Williams on External Reasons
(Copied from some recent work, feedback welcome.)
We can divide reasons into two kinds. First, there are internal reasons, which are reasons that could motivate the agent if the agent merely deliberated correctly from their current motivational set. Second, there are external reasons, which are all reasons that are not internal (i.e. all reasons that could not motivate the agent if the agent merely deliberated correctly from their current motivational set). Williams famously argued that there are no external reasons. On the face of it, this looks implausible. The entire point of normative criticism, one might say, is that it operates independently of what people are motivated to do. Williams allows this only in the weak sense that some deliberation is possible, but he still must maintain that people who are malevolent enough have no reason to be motivated otherwise. This seems implausible. So Williams must have strong arguments for his position. He produces two.
His first argument is this (1997:367, 1993:38-9):
1) If an agent has a reason to do something, then it must be possible for them to act for that reason.

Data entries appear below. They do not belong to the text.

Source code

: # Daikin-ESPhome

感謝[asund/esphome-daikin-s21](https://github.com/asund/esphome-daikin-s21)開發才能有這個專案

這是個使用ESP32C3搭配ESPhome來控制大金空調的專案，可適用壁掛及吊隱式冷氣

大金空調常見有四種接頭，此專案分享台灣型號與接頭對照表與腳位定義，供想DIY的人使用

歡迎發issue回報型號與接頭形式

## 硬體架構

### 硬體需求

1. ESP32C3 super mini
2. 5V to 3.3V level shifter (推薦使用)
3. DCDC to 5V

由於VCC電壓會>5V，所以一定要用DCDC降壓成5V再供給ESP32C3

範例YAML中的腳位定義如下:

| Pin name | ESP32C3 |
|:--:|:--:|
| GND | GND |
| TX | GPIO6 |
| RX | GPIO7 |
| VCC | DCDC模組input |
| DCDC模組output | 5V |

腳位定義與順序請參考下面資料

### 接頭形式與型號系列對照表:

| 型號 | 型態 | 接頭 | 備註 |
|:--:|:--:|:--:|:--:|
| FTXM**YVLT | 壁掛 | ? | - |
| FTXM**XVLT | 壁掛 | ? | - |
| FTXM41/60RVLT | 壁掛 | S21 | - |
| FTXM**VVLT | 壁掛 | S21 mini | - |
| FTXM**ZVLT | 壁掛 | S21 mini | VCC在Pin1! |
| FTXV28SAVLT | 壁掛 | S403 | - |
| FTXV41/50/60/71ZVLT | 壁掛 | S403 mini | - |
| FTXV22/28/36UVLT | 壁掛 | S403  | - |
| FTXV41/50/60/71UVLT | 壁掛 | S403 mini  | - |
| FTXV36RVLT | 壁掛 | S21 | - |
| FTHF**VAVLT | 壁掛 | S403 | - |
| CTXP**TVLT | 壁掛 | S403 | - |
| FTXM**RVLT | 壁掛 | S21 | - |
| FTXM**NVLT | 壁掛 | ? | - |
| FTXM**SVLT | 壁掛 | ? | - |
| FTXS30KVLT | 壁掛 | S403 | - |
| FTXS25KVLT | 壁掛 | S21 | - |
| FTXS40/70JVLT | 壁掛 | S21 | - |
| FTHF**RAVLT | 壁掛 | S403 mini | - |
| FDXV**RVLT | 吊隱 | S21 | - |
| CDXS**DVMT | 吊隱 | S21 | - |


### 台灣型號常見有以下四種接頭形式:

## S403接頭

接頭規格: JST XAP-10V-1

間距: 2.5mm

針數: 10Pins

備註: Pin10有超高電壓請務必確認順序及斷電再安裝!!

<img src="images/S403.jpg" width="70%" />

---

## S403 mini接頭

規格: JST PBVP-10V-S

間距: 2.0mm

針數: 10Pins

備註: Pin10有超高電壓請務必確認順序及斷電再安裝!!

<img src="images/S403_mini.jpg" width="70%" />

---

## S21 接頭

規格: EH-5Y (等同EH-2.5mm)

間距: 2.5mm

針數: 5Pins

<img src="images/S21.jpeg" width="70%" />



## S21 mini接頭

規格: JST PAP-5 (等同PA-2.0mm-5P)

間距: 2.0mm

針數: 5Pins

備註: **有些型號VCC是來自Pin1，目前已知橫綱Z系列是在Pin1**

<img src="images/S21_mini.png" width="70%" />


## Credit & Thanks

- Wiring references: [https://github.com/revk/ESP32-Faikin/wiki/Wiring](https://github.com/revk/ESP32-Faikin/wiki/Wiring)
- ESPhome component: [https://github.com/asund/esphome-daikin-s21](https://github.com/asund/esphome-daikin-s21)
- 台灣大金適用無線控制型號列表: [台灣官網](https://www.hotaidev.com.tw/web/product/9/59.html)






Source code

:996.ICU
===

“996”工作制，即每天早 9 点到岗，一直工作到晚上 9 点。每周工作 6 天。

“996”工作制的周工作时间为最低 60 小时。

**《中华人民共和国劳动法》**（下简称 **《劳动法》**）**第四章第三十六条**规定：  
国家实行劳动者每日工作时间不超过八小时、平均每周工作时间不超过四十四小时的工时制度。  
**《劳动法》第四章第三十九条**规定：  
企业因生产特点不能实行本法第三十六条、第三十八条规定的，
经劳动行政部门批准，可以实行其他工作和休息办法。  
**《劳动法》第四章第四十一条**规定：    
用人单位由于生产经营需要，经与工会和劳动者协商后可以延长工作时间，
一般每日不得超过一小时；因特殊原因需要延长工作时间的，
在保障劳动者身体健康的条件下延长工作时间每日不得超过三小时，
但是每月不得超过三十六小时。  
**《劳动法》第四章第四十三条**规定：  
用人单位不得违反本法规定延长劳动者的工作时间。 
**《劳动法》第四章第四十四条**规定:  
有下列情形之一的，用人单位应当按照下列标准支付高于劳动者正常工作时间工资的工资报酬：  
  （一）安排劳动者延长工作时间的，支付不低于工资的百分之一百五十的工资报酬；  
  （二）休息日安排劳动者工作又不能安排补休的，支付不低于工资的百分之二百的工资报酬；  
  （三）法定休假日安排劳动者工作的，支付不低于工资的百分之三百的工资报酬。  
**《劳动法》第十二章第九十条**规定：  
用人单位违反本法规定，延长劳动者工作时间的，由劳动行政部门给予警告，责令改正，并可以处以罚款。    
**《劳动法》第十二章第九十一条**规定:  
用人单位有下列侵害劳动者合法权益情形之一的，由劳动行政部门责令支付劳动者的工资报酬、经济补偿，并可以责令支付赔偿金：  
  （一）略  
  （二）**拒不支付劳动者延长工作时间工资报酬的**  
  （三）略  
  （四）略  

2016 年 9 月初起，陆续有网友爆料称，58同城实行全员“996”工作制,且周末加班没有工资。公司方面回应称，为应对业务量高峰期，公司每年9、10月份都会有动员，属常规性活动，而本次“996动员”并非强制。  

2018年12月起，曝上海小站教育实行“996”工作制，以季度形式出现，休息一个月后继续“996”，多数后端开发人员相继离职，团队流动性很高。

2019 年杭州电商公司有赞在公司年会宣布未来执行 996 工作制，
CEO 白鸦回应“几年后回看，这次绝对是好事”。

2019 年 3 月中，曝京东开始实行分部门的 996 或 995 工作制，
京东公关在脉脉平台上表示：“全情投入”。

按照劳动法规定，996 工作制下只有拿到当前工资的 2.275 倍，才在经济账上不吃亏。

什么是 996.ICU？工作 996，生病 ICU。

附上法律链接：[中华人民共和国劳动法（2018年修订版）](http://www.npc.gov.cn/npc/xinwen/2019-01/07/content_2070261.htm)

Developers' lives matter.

2) If it is possible for an agent to act for a reason, then they must be able to be motivated to act for that reason.
3) If an agent is able to be motivated to act for a reason, then they must be able to acquire that motivation merely by deliberating on their current motivational set.
4) Therefore: If an agent has a reason to do something, then they must be able to acquire a motivation to do that thing by deliberating on their current motivational set.
What might we say about this? I think that there is an equivocation between premises (1) and (2). Why?
Premise (1) states that if an agent has a reason to do something, then it must be possible for them to act for that reason. Premise (2) states that if it is possible for an agent to act for a reason, then they must be able to be motivated to act for that reason. The equivocation occurs in the term "possible". Premise (1) is plausible only in a very broad sense of possible. In accepting it, we are merely accepting the claim that reasons should be the right kinds of thing to motivate agents. But premise (2) uses a much narrower sense of possible, according to which something is possible only if it is motivationally possible given the agent’s current motivations and some set of deliberative rules. We have been given no reason to accept this narrower sense of possible, and my brief remark above about the nature of normative criticism seems to count heavily against it. That is, premise (1) is only plausible on a very broad sense of possible, and premise (2) is only true on a very narrow sense of possible. So either one premise is false and the argument is unsound, or if both premises are true there is an equivocation, and the argument is invalid.